Ronda Rousey Vows To Never Make WWE Return And Calls John Laurinaitis A "Symptom Of What Was Wrong [In] WWE"

The Baddest Woman on the Planet, Ronda Rousey, has made it clear she'll never return to WWE after leaving the company last year and shares a scathing assessment of John Laurinaitis' time in charge of NXT.

By JoshWilding - Mar 22, 2024 09:03 AM EST
Filed Under: WWE

Ronda Rousey had two runs in WWE and, for the most part, they were pretty successful. The Baddest Woman on the Planet should have been booked as an unstoppable monster in the same manner as Brock Lesnar, but Vince McMahon never really seemed to know what to do with Rousey. 

By the time she left WWE last summer, neither she nor her fans were particularly sad to see the former UFC star part ways with the company. It's a shame because heading into her WrestleMania match with Becky Lynch and Charlotte Flair, we saw a heel version of Rousey which offered a glimpse at what might have been. 

Doing the rounds to promote her new book, Our Fight, the former WWE Women's Champion talked to Never Before Told about why she'll never return to WWE.

"Behind the scenes? How much of an absolute shit show it is at the WWE because they can't hold the story over my head and hold me hostage with my own career," Rousey said. "I don't need anything from them and I don't intend on going back, so I can say everything that I think and feel while everybody else is still held captive by their organization."

An excerpt from Our Fight is also doing the rounds online which sees Rousey lay into John Laurinaitis, the former head of talent relations in WWE who has found himself caught up in the heinous sexual abuse allegations made against disgraced former WWE Chairman Vince McMahon. 

"As NXT grew and it became apparent that there was the potential to expand and profit from it, suddenly it became attractive to Vince. In fall of 2019, WWE launched a weekly NXT show—slated to go head-to-head on-air with AEW. Now, NXT was on the up-and-up, but so too was AEW. Then Triple H almost died, suffering from heart failure and requiring surgery. He stepped away to deal with his health, and in his absence, Vince’s cronies saw an opportunity."
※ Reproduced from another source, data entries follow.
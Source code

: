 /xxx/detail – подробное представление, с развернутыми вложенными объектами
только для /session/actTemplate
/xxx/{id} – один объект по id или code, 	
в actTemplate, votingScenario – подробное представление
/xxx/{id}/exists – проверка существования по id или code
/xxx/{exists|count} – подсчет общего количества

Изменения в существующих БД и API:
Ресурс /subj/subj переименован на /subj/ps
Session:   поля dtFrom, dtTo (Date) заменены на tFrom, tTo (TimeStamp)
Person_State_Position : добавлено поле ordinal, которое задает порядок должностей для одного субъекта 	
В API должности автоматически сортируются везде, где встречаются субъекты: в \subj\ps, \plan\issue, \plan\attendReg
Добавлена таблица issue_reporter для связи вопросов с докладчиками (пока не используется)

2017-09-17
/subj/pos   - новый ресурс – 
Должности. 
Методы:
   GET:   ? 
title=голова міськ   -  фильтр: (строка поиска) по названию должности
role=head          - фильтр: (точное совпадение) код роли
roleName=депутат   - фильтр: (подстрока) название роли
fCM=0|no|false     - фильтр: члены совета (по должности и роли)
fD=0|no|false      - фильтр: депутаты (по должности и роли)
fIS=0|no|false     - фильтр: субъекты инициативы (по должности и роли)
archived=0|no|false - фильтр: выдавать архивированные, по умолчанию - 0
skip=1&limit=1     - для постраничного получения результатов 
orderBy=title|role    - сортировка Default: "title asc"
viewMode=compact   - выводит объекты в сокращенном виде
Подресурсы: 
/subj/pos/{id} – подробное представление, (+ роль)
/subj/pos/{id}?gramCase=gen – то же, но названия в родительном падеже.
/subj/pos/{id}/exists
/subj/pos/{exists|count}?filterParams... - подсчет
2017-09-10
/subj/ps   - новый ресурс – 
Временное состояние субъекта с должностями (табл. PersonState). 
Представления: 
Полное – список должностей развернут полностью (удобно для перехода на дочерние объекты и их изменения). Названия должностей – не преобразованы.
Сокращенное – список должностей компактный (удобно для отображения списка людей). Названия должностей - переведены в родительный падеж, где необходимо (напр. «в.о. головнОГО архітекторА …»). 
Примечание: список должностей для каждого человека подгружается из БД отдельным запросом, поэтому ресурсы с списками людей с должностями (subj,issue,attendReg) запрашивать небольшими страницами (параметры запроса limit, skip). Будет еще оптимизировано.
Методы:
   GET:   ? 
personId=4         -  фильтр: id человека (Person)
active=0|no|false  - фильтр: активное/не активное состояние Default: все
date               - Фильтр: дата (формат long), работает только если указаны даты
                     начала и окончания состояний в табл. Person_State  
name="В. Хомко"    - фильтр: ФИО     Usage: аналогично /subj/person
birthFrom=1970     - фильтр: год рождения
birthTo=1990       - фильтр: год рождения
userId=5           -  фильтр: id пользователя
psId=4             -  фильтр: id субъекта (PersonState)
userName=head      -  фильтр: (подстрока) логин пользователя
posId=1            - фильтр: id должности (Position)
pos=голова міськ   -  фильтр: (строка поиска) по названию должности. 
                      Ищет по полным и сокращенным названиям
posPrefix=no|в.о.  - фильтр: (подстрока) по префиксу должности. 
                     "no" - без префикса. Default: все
"NXT was losing the ratings battle to AEW, they whispered to Vince. Changes needed to be made. Which is how John Laurinaitis, a former wrestler turned WWE executive and all-around dirtbag, ended up running NXT. Laurinaitis had made a name for himself as an average but by no means outstanding wrestler before he moved into playing an in-ring authority figure type and then a producer."

"He looked and acted like an entitled sixty-year-old former frat boy. Tall, blondish, and with a cleft chin, he always appeared to be scowling, even when he smiled. His raspy voice earned him the nickname Johnny Laryngitis, which was one of the nicer things people called him. Whereas Triple H looked for talent and potential in NXT prospects, it appeared John Laurinaitis looked for f*ckability."

"He further purged the NXT roster, firing it seemed like everyone over twenty-five and turning recruiting attention away from the indie circuits in favor of blonde sorority-types from places like the Universities of Florida and Tennessee. Putting the blame for the decline on Laurinaitis—which Vince would basically try to do a few months later—would be easy but Laurinaitis was only a symptom of what was wrong within WWE."

There's clearly a lot of bitterness on Rousey's side and it should be interesting to read her book for more insights into why she holds such disdain for WWE. 

Yes, she was booked poorly and clearly disagreed on creative, but it's still surprising she didn't have a better time of it when Triple H started calling the shots (someone she speaks positively about in Our Fight based on what we've seen from it thus far). 

Rousey's book goes on sale starting April 4.